» ACTION ITEM: Copy each line below containing "AddressPrefix".

» MATERIAL TO PROCESS:
---

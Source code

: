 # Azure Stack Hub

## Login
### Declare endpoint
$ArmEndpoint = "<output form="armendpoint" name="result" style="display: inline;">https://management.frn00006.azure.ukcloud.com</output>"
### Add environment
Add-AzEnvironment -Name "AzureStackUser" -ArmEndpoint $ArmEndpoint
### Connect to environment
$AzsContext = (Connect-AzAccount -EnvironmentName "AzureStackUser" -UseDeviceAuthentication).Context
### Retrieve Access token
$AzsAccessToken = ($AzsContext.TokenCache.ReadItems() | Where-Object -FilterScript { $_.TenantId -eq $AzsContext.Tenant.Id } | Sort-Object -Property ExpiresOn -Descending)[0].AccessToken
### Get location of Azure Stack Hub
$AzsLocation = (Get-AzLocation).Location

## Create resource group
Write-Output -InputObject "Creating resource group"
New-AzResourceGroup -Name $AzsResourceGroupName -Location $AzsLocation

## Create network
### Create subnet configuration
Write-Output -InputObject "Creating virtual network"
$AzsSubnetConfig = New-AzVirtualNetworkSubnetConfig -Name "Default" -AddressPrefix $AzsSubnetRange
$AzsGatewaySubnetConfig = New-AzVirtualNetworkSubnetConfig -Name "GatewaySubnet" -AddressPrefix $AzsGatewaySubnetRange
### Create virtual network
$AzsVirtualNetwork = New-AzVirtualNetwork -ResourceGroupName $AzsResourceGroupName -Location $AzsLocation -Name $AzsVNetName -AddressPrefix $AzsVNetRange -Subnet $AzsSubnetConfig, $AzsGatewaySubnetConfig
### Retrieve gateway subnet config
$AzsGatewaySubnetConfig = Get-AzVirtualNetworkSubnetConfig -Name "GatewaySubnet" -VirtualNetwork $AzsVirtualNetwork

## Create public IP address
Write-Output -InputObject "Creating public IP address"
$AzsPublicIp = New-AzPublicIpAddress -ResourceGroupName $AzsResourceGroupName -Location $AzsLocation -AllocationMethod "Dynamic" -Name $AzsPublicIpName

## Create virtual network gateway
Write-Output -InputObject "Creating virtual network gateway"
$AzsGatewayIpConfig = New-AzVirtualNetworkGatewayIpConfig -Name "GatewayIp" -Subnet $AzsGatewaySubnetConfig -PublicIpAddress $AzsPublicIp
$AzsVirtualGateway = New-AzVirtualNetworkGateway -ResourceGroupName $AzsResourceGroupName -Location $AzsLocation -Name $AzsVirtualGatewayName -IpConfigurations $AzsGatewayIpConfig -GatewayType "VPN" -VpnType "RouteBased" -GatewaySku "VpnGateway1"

---

» EXERCISE OUTPUT:
$AzsSubnetConfig = New-AzVirtualNetworkSubnetConfig -Name "Default" -AddressPrefix $AzsSubnetRange
$AzsGatewaySubnetConfig = New-AzVirtualNetworkSubnetConfig -Name "GatewaySubnet" -AddressPrefix $AzsGatewaySubnetRange
$AzsVirtualNetwork = New-AzVirtualNetwork -ResourceGroupName $AzsResourceGroupName -Location $AzsLocation -Name $AzsVNetName -AddressPrefix $AzsVNetRange -Subnet $AzsSubnetConfig, $AzsGatewaySubnetConfig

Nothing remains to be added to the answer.